Вронский переворачивает своей любовью все вверх дном и с ног на голову, ведь и в его жизни любовь тоже все перевернула. Оттого он ходит на руках, радостно балансируя в пространстве, и все предметы вокруг Анны тоже заставляет балансировать

Сережу, давшего имя спектаклю, играет кукла (художник-кукольник Виктор Платонов) и сразу три актера (Антон Лобан отвечает за ноги, Мария Сокольская — за руки, а Маруся Пестунова — смышленая Сережина голова). Все время окруженный толпой гувернеров и учителей, мальчик совсем заброшен родителями, и хотя они почти постоянно присутствуют вместе на сцене, но существуют как будто бы параллельно. Вот Сережа завтракает, пускает воздушного змея, учит французский язык ― жизнь сына проносится мимо Анны, но она ничего не замечает. Она безмолвной статуей застыла посреди сцены, обращенная  к кулисе, в которой скрылся Вронский.

Вронский (Виктор Хориняк) ― вовсе не военный и совсем не муж, но мальчик. Преимущественно ничего не понимающий, смотрящий на мир восторженно и открыто сквозь круглые стекла очков и появляющийся на подмостках исключительно в сопровождении мамы, княгини Вронской (Ольга Воронина).
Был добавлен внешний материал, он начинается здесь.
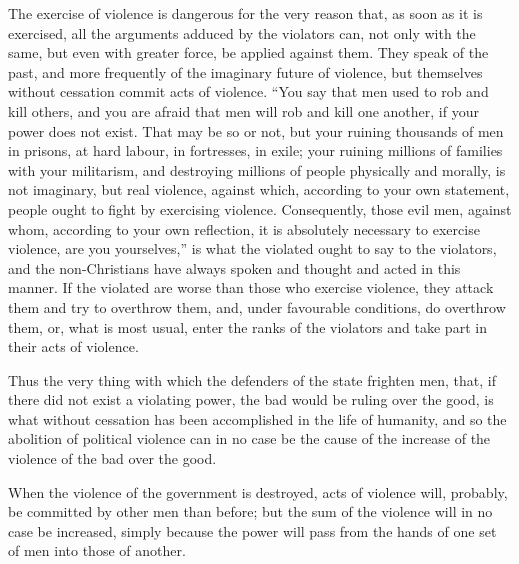 \documentclass{book}
\begin{document}
The exercise of violence is dangerous for the very reason that, as soon as it is exercised, all the arguments adduced by the violators can, not only with the same, but even with greater force, be applied against them. They speak of the past, and more frequently of the imaginary future of violence, but themselves without cessation commit acts of violence. “You say that men used to rob and kill others, and you are afraid that men will rob and kill one another, if your power does not exist. That may be so or not, but your ruining thousands of men in prisons, at hard labour, in fortresses, in exile; your ruining millions of families with your militarism, and destroying millions of people physically and morally, is not imaginary, but real violence, against which, according to your own statement, people ought to fight by exercising violence. Consequently, those evil men, against whom, according to your own reflection, it is absolutely necessary to exercise violence, are you yourselves,” is what the violated ought to say to the violators, and the non-Christians have always spoken and thought and acted in this manner. If the violated are worse than those who exercise violence, they attack them and try to overthrow them, and, under favourable conditions, do overthrow them, or, what is most usual, enter the ranks of the violators and take part in their acts of violence.

Thus the very thing with which the defenders of the state frighten men, that, if there did not exist a violating power, the bad would be ruling over the good, is what without cessation has been accomplished in the life of humanity, and so the abolition of political violence can in no case be the cause of the increase of the violence of the bad over the good.

When the violence of the government is destroyed, acts of violence will, probably, be committed by other men than before; but the sum of the violence will in no case be increased, simply because the power will pass from the hands of one set of men into those of another.
\end{document}

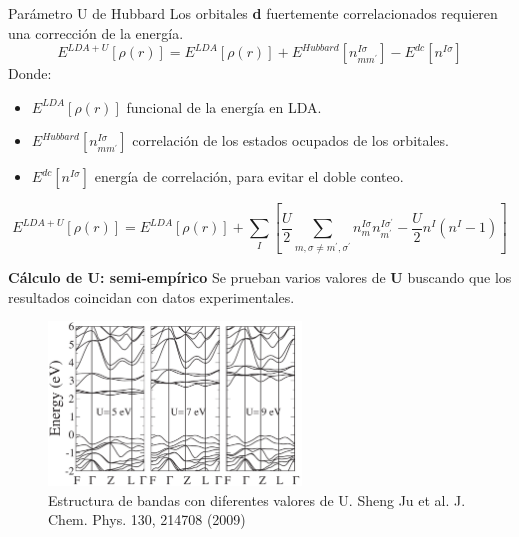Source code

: \begin{frame}{Par\'ametro U de Hubbard}
    Los orbitales \textbf{d} fuertemente correlacionados requieren una correcci\'on de la energ\'ia.
    \[
    E^{LDA+U} [\rho (r)]= E^{LDA} [\rho (r)] + 
    E^{Hubbard}[n_{mm^{\prime}}^{I\sigma}] - E^{dc}[n^{I\sigma}]
    \]
    Donde:
    
    \begin{itemize}
        \item $E^{LDA} [\rho (r)]$ funcional de la energ\'ia en LDA.
        \item $E^{Hubbard}[n_{mm^{\prime}}^{I\sigma}]$ correlaci\'on de los estados ocupados de los orbitales.
        \item $E^{dc}[n^{I\sigma}]$ energ\'ia de correlaci\'on, para evitar el doble conteo.
    \end{itemize}
\[
E^{LDA+U} [\rho (r)]= E^{LDA} [\rho (r)] + \sum _{I} \left[ \frac{U}{2} \sum 
_{m,\sigma \neq m^{\prime},\sigma ^{\prime}} n_{m}^{I\sigma} 
n_{m^{\prime}}^{I\sigma ^{\prime}} - \frac{U}{2} n^{I}(n^{I}-1) \right]
\]
\end{frame}

\begin{frame}
    {\bf C\'alculo de U: semi-emp\'irico}
    Se prueban varios valores de {\bf U} buscando que los resultados coincidan con datos experimentales.
    \begin{figure}[H]
        \centering
        \includegraphics[width=0.6\textwidth]{contenido/teoria/img_teoria/hubbars.png}
        \caption{Estructura de bandas con diferentes valores de U. Sheng Ju et al. J. Chem. Phys. 130, 214708 (2009)}
    \end{figure}
\end{frame}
Он врывается в упорядоченный дом Карениных, как ворвался вместе со снежным вихрем в вагон поезда. Вронский переворачивает своей любовью все вверх дном и с ног на голову, ведь и в его жизни любовь тоже все перевернула. Оттого он ходит на руках, радостно балансируя в пространстве, и все предметы вокруг Анны тоже заставляет балансировать, выстраивая из них прекрасные и шаткие конструкции, держащиеся на одном только честном слове, данном друг другу влюбленными. Так и сам Крымов врывается в размеренно-взвешенный роман Толстого, опрокидывает его, выводит из состояния равновесия, сознания того, что все под контролем. Выбивает почву из-под ног романа и его героев. Потому так накренился, потеряв точку опоры, планшет сцены, что устоять на нем ровно практически невозможно. «Мир завалился».
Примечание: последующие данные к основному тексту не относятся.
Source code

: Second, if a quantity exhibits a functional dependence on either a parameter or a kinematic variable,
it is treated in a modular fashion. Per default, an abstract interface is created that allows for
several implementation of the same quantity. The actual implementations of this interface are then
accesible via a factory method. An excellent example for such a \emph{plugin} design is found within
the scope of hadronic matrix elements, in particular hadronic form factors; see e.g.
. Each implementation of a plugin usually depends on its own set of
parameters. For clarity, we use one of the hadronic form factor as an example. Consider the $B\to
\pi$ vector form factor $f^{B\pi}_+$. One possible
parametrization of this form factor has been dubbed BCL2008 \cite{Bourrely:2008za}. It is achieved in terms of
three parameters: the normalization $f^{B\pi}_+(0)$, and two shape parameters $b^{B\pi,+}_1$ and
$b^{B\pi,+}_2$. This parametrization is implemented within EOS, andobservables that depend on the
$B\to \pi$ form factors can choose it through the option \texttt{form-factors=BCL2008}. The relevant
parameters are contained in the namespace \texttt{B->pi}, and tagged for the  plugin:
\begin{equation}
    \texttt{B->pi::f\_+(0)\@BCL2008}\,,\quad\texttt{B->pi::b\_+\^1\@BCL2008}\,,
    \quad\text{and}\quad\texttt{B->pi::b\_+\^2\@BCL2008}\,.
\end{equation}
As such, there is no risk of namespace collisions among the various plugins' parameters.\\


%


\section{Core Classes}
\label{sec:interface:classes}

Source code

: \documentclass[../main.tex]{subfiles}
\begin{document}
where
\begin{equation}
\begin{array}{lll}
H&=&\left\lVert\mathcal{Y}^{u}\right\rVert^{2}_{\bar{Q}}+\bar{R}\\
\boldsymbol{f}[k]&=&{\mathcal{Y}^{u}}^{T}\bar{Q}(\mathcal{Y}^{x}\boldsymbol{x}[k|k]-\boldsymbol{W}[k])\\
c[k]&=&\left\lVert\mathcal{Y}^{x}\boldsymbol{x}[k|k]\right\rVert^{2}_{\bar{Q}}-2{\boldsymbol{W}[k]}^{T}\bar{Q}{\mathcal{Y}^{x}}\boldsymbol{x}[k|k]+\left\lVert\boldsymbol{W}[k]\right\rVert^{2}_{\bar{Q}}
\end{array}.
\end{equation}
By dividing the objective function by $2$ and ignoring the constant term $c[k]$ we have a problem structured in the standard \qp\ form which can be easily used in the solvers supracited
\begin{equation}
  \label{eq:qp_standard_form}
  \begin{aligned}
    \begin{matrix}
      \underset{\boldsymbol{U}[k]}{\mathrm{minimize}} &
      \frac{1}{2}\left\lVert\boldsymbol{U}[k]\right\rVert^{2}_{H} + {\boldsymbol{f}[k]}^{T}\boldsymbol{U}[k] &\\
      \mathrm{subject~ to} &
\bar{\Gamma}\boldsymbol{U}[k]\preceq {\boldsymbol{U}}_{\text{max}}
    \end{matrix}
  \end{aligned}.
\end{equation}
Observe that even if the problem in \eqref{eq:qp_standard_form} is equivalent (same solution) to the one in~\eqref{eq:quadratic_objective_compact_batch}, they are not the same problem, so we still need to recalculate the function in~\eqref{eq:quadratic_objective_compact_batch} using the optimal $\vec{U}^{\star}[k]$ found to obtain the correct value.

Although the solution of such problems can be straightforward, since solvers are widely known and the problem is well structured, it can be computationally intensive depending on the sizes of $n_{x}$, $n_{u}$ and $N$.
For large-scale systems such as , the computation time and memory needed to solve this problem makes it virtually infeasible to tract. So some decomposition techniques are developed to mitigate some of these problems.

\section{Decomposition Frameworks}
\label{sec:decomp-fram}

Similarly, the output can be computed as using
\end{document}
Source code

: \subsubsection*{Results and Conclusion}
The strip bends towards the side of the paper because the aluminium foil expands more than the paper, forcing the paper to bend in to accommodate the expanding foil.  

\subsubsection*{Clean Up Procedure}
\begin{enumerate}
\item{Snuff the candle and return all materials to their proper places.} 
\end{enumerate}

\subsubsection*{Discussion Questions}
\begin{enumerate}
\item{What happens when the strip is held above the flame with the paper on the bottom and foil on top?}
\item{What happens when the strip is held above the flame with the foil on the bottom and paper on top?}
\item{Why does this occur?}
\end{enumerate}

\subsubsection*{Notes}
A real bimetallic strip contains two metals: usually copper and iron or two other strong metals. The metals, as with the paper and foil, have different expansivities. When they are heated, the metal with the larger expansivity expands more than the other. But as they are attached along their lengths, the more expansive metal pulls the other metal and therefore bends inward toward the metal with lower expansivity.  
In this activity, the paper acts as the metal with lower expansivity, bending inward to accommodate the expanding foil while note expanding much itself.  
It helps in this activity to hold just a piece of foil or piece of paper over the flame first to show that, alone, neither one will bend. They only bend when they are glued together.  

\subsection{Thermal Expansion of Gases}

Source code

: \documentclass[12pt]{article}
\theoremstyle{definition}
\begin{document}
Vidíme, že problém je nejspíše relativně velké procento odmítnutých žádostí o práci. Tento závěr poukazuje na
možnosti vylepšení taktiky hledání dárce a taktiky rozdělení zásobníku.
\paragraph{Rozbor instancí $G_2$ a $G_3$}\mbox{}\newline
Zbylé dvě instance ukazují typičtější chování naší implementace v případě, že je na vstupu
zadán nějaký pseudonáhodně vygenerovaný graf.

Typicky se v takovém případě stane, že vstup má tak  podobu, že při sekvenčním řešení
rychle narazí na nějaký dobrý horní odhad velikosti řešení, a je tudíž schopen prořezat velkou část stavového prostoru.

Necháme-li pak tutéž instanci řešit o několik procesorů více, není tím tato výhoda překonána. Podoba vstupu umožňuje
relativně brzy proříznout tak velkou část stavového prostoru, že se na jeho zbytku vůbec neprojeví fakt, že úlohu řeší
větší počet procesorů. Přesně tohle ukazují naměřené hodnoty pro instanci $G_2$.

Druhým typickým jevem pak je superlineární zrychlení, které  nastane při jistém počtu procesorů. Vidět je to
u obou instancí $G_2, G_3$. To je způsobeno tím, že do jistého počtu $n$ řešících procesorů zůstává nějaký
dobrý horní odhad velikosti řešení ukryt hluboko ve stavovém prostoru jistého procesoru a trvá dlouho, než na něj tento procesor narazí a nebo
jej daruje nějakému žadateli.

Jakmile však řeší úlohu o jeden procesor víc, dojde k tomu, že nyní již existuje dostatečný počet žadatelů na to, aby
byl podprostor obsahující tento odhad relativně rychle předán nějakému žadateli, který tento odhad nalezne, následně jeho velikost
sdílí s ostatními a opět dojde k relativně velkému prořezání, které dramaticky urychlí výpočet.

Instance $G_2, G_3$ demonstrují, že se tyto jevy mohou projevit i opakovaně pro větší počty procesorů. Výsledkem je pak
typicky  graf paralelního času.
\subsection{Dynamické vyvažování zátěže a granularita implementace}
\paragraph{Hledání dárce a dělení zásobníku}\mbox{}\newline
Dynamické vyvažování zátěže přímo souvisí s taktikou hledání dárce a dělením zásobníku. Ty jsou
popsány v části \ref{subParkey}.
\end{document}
Ведущая тема спектакля, пожалуй, хрупкость. Хрупкость всего на свете, особенно семьи. А самая страшная трагедия ― этой семьи разрушение. Пожалуй, и спектакль-то в первую очередь как раз об этом. Не только о страсти, хотя и к «Сереже» подходят пастернаковские строки:

О, если бы я только мог,

Хотя отчасти,

Я написал бы восемь строк

О свойствах страсти,

которые хотел взять эпиграфом к спектаклю «Месяц в деревне» Анатолий Эфрос. И не об одной только любви, которой почему-то так глупо не хватает на всех даже у Анны Карениной, которую бог сделал такою, что ей нужно любить. И даже не только о том, как маленький мальчик Сережа оказывается забытым и брошенным посреди большой сцены-жизни. Но о том, как от разрушения семьи рушится сама жизнь, отдельных людей и вся в целом, рушится все вокруг, весь мир.

Встречаются взгляды Вронского и Анны, и прежний устоявшийся мир тут же летит в тартарары. Встречаются два взгляда, и последствия их пересечения так велики, что случайные пассажиры поезда со своими пожитками не могут устоять на ногах, разлетаются в разные стороны, валятся на землю и конвульсивно извиваются, как будто что-то ломается не только снаружи, но и внутри них самих. Под грохот падающих чемоданов, оглушительный скрип и скрежет сходящего с рельс поезда, обрушивающегося здания вокзала, Анна Каренина оказывается то подброшенной в воздух, то лежащей поперек багажных полок, то перебрасываемой Вронским из одной немыслимой поддержки в другую. Вронский высокий, а Анна в его руках совсем маленькая, так что он даже не сразу сообразит, как же поставить ее на землю. 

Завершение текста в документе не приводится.